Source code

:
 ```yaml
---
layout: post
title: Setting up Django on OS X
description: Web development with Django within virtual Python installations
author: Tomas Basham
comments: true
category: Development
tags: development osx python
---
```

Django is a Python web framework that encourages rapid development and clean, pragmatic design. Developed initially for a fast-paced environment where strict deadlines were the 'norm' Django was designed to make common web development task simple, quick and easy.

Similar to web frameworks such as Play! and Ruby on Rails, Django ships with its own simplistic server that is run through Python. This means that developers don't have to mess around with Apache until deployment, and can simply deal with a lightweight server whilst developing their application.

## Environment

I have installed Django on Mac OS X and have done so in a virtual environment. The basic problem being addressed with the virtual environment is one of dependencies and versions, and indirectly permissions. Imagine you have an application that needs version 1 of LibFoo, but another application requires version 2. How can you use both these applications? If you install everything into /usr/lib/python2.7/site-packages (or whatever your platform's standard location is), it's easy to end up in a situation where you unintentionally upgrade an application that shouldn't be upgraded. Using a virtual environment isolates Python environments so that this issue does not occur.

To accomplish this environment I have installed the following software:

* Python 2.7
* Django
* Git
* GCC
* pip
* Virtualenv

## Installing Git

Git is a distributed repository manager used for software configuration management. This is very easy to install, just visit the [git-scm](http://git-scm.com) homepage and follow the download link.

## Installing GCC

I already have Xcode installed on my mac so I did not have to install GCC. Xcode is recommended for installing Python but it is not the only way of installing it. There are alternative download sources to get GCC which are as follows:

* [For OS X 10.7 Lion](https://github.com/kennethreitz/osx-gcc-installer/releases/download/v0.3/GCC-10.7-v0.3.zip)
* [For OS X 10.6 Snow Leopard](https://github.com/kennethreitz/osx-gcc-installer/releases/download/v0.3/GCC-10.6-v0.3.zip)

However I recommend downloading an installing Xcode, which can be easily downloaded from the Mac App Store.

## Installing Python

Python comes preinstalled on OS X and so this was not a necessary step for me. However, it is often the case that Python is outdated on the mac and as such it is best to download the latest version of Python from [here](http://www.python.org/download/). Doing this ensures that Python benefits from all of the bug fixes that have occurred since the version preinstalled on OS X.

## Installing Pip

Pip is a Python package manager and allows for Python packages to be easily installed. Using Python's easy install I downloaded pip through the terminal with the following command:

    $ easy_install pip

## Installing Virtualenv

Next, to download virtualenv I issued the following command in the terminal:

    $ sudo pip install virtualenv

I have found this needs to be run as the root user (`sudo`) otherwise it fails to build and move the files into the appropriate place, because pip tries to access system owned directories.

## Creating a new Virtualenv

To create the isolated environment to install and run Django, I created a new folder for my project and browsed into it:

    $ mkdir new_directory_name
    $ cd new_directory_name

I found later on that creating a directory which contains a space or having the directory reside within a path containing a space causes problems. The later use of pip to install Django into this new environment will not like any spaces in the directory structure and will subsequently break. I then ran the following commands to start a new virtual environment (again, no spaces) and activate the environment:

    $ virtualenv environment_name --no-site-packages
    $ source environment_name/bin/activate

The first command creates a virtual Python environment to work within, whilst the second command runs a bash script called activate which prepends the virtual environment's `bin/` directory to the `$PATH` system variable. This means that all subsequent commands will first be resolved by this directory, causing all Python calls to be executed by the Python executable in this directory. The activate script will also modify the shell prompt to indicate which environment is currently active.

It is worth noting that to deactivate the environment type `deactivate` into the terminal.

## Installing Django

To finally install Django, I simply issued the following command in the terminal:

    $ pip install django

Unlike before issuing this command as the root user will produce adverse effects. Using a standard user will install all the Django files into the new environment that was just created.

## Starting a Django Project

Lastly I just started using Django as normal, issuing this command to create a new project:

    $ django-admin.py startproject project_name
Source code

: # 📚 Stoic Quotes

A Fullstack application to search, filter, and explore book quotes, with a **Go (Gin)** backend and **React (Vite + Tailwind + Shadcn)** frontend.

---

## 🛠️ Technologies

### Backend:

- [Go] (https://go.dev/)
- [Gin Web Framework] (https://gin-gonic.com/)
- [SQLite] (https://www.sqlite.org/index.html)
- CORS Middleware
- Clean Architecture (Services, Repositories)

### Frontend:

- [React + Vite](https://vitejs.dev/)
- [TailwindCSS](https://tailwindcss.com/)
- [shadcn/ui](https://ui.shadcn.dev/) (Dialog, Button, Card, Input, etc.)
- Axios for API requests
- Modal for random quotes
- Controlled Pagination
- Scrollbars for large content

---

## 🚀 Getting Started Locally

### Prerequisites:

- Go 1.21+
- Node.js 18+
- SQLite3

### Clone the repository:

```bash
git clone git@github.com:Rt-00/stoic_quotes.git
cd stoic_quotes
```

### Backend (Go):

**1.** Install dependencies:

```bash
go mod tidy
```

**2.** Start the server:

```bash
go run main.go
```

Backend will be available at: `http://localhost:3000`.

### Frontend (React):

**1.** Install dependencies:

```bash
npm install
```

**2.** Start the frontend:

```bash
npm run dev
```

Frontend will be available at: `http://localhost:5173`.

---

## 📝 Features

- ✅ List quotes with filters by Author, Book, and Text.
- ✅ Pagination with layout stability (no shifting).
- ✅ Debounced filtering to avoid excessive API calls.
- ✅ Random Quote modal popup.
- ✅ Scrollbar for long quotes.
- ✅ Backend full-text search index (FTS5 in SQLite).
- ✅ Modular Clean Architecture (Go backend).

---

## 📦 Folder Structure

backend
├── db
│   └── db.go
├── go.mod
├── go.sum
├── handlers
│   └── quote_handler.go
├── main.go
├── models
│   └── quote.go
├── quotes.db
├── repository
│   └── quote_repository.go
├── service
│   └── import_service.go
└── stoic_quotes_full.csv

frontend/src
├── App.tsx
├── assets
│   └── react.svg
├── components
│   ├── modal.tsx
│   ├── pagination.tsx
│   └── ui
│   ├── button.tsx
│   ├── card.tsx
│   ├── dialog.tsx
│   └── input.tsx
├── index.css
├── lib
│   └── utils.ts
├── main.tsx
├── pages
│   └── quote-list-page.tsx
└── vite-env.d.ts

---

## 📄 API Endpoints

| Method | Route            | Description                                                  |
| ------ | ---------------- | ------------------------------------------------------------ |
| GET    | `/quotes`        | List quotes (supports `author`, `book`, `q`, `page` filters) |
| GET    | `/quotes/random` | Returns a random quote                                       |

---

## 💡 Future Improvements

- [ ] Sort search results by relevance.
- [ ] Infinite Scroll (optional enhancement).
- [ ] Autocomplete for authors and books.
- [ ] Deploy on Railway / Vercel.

### Task instructions
Please give again the lines above between the line holding "I have found" and the line holding "## Creating a new Virtualenv", inclusive, exactly as they are and with nothing added.

### Answer to this problem
I have found this needs to be run as the root user (`sudo`) otherwise it fails to build and move the files into the appropriate place, because pip tries to access system owned directories.

## Creating a new Virtualenv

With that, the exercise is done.